> REQUIRED WORK
Exactly as they stand, copy the lines from the one containing "para o usuário;" to the final line of the data; leave out the pictures.

(Pictures paired with source code)
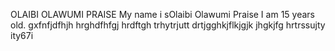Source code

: OLAIBI OLAWUMI PRAISE
My name i sOlaibi Olawumi Praise
I am 15 years old. 
gxfnfjdfhjh
hrghdfhfgj
hrdftgh
trhytrjutt
drtjgghkjflkjgjk
jhgkjfg
hrtrssujty
ity67i
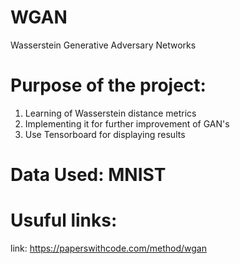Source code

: # WGAN
Wasserstein Generative Adversary Networks

# Purpose of the project:
1) Learning of Wasserstein distance metrics
2) Implementing it for further improvement of GAN's
3) Use Tensorboard for displaying results

# Data Used: MNIST

# Usuful links:
link: https://paperswithcode.com/method/wgan
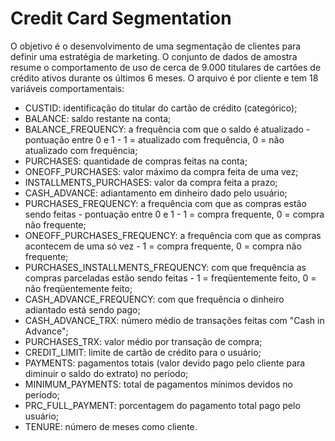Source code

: # Credit Card Segmentation
O objetivo é o desenvolvimento de uma segmentação de clientes para definir uma estratégia de marketing. O conjunto de dados de amostra resume o comportamento de uso de cerca de 9.000 titulares de cartões de crédito ativos durante os últimos 6 meses. O arquivo é por cliente e tem 18 variáveis comportamentais:

* CUSTID: identificação do titular do cartão de crédito (categórico);
* BALANCE: saldo restante na conta;
* BALANCE_FREQUENCY: a frequência com que o saldo é atualizado - pontuação entre 0 e 1 - 1 = atualizado com frequência, 0 = não atualizado com frequência;
* PURCHASES: quantidade de compras feitas na conta;
* ONEOFF_PURCHASES: valor máximo da compra feita de uma vez;
* INSTALLMENTS_PURCHASES: valor da compra feita a prazo;
* CASH_ADVANCE: adiantamento em dinheiro dado pelo usuário;
* PURCHASES_FREQUENCY: a frequência com que as compras estão sendo feitas - pontuação entre 0 e 1 - 1 = compra frequente, 0 = compra não frequente;
* ONEOFF_PURCHASES_FREQUENCY: a frequência com que as compras acontecem de uma só vez - 1 = compra frequente, 0 = compra não frequente;
* PURCHASES_INSTALLMENTS_FREQUENCY: com que frequência as compras parceladas estão sendo feitas - 1 = freqüentemente feito, 0 = não freqüentemente feito;
* CASH_ADVANCE_FREQUENCY: com que frequência o dinheiro adiantado está sendo pago;
* CASH_ADVANCE_TRX: número médio de transações feitas com "Cash in Advance";
* PURCHASES_TRX: valor médio por transação de compra;
* CREDIT_LIMIT: limite de cartão de crédito para o usuário;
* PAYMENTS: pagamentos totais (valor devido pago pelo cliente para diminuir o saldo do extrato) no período;
* MINIMUM_PAYMENTS: total de pagamentos mínimos devidos no período;
* PRC_FULL_PAYMENT: porcentagem do pagamento total pago pelo usuário;
* TENURE: número de meses como cliente.
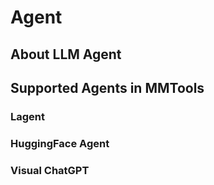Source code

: # Agent

## About LLM Agent

## Supported Agents in MMTools

### Lagent

### HuggingFace Agent

### Visual ChatGPT
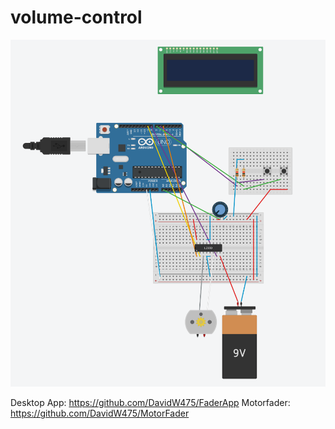 # volume-control
![Schaltung](pictures/Schaltung.PNG)

Desktop App: https://github.com/DavidW475/FaderApp
Motorfader: https://github.com/DavidW475/MotorFader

> RESULT OF THE EXERCISE
* CREDIT_LIMIT: limite de cartão de crédito para o usuário;
* PAYMENTS: pagamentos totais (valor devido pago pelo cliente para diminuir o saldo do extrato) no período;
* MINIMUM_PAYMENTS: total de pagamentos mínimos devidos no período;
* PRC_FULL_PAYMENT: porcentagem do pagamento total pago pelo usuário;
* TENURE: número de meses como cliente.
Source code

: # Agent

## About LLM Agent

## Supported Agents in MMTools

### Lagent

### HuggingFace Agent

### Visual ChatGPT
 # volume-control
![Schaltung](pictures/Schaltung.PNG)

Desktop App: https://github.com/DavidW475/FaderApp
Motorfader: https://github.com/DavidW475/MotorFader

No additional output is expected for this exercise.